In a nation so hopelessly addicted to self-help books, fad diets and political demagoguery, it’s easy to take solace in the idea that some extraneous force, some minor adjustment in the way we live our lives or a change as trivial as the coming of a new year is the remedy that will solve everything once and for all. Professional tip: you shouldn’t.
           
I’ve fallen victim to this trap more times than I can count—I step on the scale, don’t like the number looking back at me and decide I’m going to do something about it. Then I recall that my favorite foods are pizza, steak and chicken wings, and I reach a mental stalemate. Why is life so unfair?
           
This year, I’ve decided to target my worst habit: compulsive soda drinking. Anyone who’s been through it knows how hard it is to break, and most all of us do something that we wish we could quit—whether it’s booze, smokes, binge eating or taking the bait every time your cousin on the opposite side of the ideological aisle posts an angry rant on Facebook.
           
So far, it’s meant filling up my water bottle multiple times a day, waking up at 5:00 a.m. to get my “Insanity” DVD workout in (I nearly keeled over Friday morning, but I lived to tell the tale), cutting out snacks and eating smaller portions as much as possible. Truth be told, it’s horrible, and despite Shaun T.’s best efforts, I don’t think I’ll ever be as jacked as he is.
           
I miss the days when I could scarf down a whole frozen pizza and subsist on Mountain Dew, Starburst and Doritos while keeping the same figure because I had cross-country practice in the morning, PE classes during the day and pick-up basketball with my friends at night.

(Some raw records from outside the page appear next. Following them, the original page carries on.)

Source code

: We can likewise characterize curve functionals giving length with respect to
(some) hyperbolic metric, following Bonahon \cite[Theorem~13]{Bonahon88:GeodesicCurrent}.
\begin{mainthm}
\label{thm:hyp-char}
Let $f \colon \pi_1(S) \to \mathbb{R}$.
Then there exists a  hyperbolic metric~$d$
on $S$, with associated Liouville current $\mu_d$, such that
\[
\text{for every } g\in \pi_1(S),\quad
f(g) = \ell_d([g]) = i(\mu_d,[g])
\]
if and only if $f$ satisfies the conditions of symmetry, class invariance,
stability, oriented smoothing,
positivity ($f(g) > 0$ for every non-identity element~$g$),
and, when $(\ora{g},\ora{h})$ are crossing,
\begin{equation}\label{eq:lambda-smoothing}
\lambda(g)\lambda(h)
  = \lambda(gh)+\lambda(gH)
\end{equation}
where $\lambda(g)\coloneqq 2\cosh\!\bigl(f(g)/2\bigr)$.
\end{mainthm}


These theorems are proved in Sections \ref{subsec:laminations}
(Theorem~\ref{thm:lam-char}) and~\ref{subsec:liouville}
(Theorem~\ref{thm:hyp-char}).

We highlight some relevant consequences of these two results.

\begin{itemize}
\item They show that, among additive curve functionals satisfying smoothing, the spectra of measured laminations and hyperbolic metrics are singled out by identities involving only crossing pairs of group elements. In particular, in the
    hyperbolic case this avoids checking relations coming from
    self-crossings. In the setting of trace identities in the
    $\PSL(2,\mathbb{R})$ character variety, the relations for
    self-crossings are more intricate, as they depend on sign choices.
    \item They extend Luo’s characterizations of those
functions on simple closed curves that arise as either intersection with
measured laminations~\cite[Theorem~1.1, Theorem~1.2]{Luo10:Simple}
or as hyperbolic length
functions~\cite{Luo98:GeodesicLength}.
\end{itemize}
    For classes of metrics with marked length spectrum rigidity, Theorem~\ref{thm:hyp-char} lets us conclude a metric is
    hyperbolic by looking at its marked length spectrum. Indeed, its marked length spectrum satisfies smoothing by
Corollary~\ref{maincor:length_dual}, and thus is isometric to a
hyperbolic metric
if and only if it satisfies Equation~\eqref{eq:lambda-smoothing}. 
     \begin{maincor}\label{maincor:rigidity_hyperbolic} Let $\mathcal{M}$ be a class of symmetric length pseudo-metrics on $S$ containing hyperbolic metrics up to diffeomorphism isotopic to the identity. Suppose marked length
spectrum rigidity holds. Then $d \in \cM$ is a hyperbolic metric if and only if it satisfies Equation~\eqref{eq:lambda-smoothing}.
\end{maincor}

I’ve learned that if you try to do the same thing at 26, you won’t care for the curves you start developing.
           
Rice cakes and fruit just don’t have the same taste, and I’m not doing the manual labor or daily sports practices to burn calories naturally. Thus, another new year finds me well over where I’d like to be, making resolutions that I hope I can at least keep for a month or two.
           
It all leads to a bigger question: does being healthy really equal a happier life? I know that I get sad when I gaze at my protruding gut, but on the same token, a day of “clean eating” makes me want to devour a vat of pure grease just so I can remember what it tastes like. I’ve been skinny, and I’ve been fat. The general insecurities and existential ponderings that come with being a human on planet Earth don’t change with your waist size.
           
Still, I know how good it feels when you’re losing weight. You’re in the zone, nothing can distract you and you finally aren’t embarrassed to go swimming with your shirt off. Your girlfriend’s proud, your parents are proud and one of your friends just might notice your hard work and compliment you on it.
           
Why, then, have I continually reverted back to old tendencies, regained the weight I lost and wavered from exercising when I decided I’d rather get that extra 45 minutes of sleep than stick to my goals? I wish I had a good answer for that.
           
Probably because it’s hard, and it’s easy to fall back on comfortable habits, especially when we’ve had a bad day or reached the conclusion that the world has it out for us. Or because I want to eat my feelings and drink enough Seagram’s to sedate a pack of rabid coyotes every time the Chiefs blow a sure playoff win (the Titans, really?).
 
But each day, each month and each year is a new opportunity to turn it around, and luckily, nothing is permanent. I don’t like the way I look now, but I know exactly what I have to do to change it.
           
Actually doing it, of course, is the challenge. If I can just install padlocks on my refrigerator and snack drawers, ignore every soda commercial I see and convince myself that sweating profusely from every orifice in my body really is fun, I’ll be right where I need to be in no time.
           
Was it resolutions or records that were meant to be broken?